** Input data **
☆ ☆ ☆
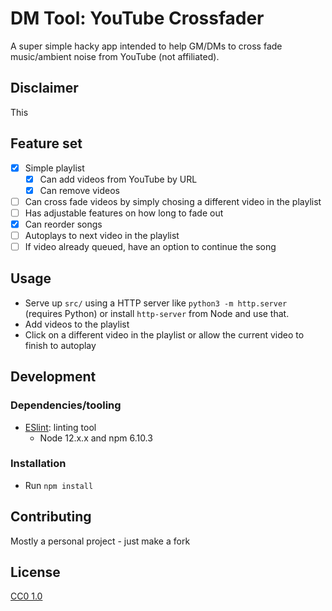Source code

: # DM Tool: YouTube Crossfader

A super simple hacky app intended to help GM/DMs to cross fade music/ambient noise from YouTube (not affiliated).

## Disclaimer
This 

## Feature set
- [x] Simple playlist
  - [x] Can add videos from YouTube by URL
  - [x] Can remove videos
- [ ] Can cross fade videos by simply chosing a different video in the playlist
- [ ] Has adjustable features on how long to fade out
- [x] Can reorder songs
- [ ] Autoplays to next video in the playlist
- [ ] If video already queued, have an option to continue the song

## Usage
- Serve up `src/` using a HTTP server like `python3 -m http.server` (requires Python) or install `http-server` from Node and use that.
- Add videos to the playlist
- Click on a different video in the playlist or allow the current video to finish to autoplay

## Development
### Dependencies/tooling
- [ESlint](https://eslint.org/): linting tool
    - Node 12.x.x and npm 6.10.3

### Installation
- Run `npm install`

## Contributing
Mostly a personal project - just make a fork

## License
[CC0 1.0](https://creativecommons.org/publicdomain/zero/1.0/)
☆ ☆ ☆
** Aim of the task **
Your answer must be the line containing "- [ ] If video" and each line after it in the listing above, copied exactly.

** Task answer **
- [ ] If video already queued, have an option to continue the song

## Usage
- Serve up `src/` using a HTTP server like `python3 -m http.server` (requires Python) or install `http-server` from Node and use that.
- Add videos to the playlist
- Click on a different video in the playlist or allow the current video to finish to autoplay

## Development
### Dependencies/tooling
- [ESlint](https://eslint.org/): linting tool
    - Node 12.x.x and npm 6.10.3

### Installation
- Run `npm install`

## Contributing
Mostly a personal project - just make a fork

## License
[CC0 1.0](https://creativecommons.org/publicdomain/zero/1.0/)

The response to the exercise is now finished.